Records provided
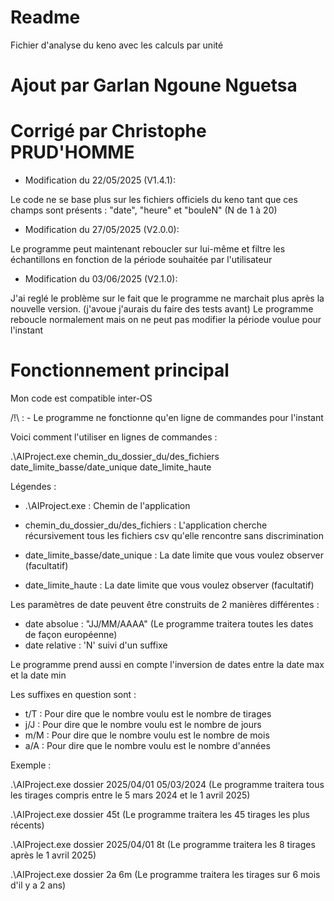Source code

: # Readme

Fichier d'analyse du keno avec les calculs par unité

# Ajout par Garlan Ngoune Nguetsa
# Corrigé par Christophe PRUD'HOMME
- Modification du 22/05/2025 (V1.4.1):

Le code ne se base plus sur les fichiers officiels du keno tant que ces champs sont présents :
"date", "heure" et "bouleN" (N de 1 à 20)

- Modification du 27/05/2025 (V2.0.0):

Le programme peut maintenant reboucler sur lui-même et filtre les échantillons en fonction de la période souhaitée par l'utilisateur

-  Modification du 03/06/2025 (V2.1.0):

J'ai reglé le problème sur le fait que le programme ne marchait plus après la nouvelle version. (j'avoue j'aurais du faire des tests avant)
Le programme reboucle normalement mais on ne peut pas modifier la période voulue pour l'instant

# Fonctionnement principal

Mon code est compatible inter-OS

/!\ :
    - Le programme ne fonctionne qu'en ligne de commandes pour l'instant

Voici comment l'utiliser en lignes de commandes :

.\AIProject.exe chemin_du_dossier_du/des_fichiers date_limite_basse/date_unique date_limite_haute

Légendes :

- .\AIProject.exe : Chemin de l'application

- chemin_du_dossier_du/des_fichiers : L'application cherche récursivement tous les fichiers csv qu'elle rencontre sans discrimination

- date_limite_basse/date_unique : La date limite que vous voulez observer (facultatif)

- date_limite_haute : La date limite que vous voulez observer (facultatif)

Les paramètres de date peuvent être construits de 2 manières différentes :

- date absolue : "JJ/MM/AAAA" (Le programme traitera toutes les dates de façon européenne)
- date relative : 'N' suivi d'un suffixe

Le programme prend aussi en compte l'inversion de dates entre la date max et la date min

Les suffixes en question sont : 

- t/T : Pour dire que le nombre voulu est le nombre de tirages
- j/J : Pour dire que le nombre voulu est le nombre de jours
- m/M : Pour dire que le nombre voulu est le nombre de mois
- a/A : Pour dire que le nombre voulu est le nombre d'années

Exemple :

.\AIProject.exe dossier 2025/04/01 05/03/2024 (Le programme traitera tous les tirages compris entre le 5 mars 2024 et le 1 avril 2025)

.\AIProject.exe dossier 45t (Le programme traitera les 45 tirages les plus récents)

.\AIProject.exe dossier 2025/04/01 8t (Le programme traitera les 8 tirages après le 1 avril 2025)

.\AIProject.exe dossier 2a 6m (Le programme traitera les tirages sur 6 mois d'il y a 2 ans)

Directions
Leaving out the pictures, restate each line of the listing above verbatim, from the opening line to the line bearing "- j/J : Pour", inclusive, and no more.

Solution for this exercise
Source code

: # Readme

Fichier d'analyse du keno avec les calculs par unité

# Ajout par Garlan Ngoune Nguetsa
# Corrigé par Christophe PRUD'HOMME
- Modification du 22/05/2025 (V1.4.1):

Le code ne se base plus sur les fichiers officiels du keno tant que ces champs sont présents :
"date", "heure" et "bouleN" (N de 1 à 20)

- Modification du 27/05/2025 (V2.0.0):

Le programme peut maintenant reboucler sur lui-même et filtre les échantillons en fonction de la période souhaitée par l'utilisateur

-  Modification du 03/06/2025 (V2.1.0):

J'ai reglé le problème sur le fait que le programme ne marchait plus après la nouvelle version. (j'avoue j'aurais du faire des tests avant)
Le programme reboucle normalement mais on ne peut pas modifier la période voulue pour l'instant

# Fonctionnement principal

Mon code est compatible inter-OS

/!\ :
    - Le programme ne fonctionne qu'en ligne de commandes pour l'instant

Voici comment l'utiliser en lignes de commandes :

.\AIProject.exe chemin_du_dossier_du/des_fichiers date_limite_basse/date_unique date_limite_haute

Légendes :

- .\AIProject.exe : Chemin de l'application

- chemin_du_dossier_du/des_fichiers : L'application cherche récursivement tous les fichiers csv qu'elle rencontre sans discrimination

- date_limite_basse/date_unique : La date limite que vous voulez observer (facultatif)

- date_limite_haute : La date limite que vous voulez observer (facultatif)

Les paramètres de date peuvent être construits de 2 manières différentes :

- date absolue : "JJ/MM/AAAA" (Le programme traitera toutes les dates de façon européenne)
- date relative : 'N' suivi d'un suffixe

Le programme prend aussi en compte l'inversion de dates entre la date max et la date min

Les suffixes en question sont : 

- t/T : Pour dire que le nombre voulu est le nombre de tirages
- j/J : Pour dire que le nombre voulu est le nombre de jours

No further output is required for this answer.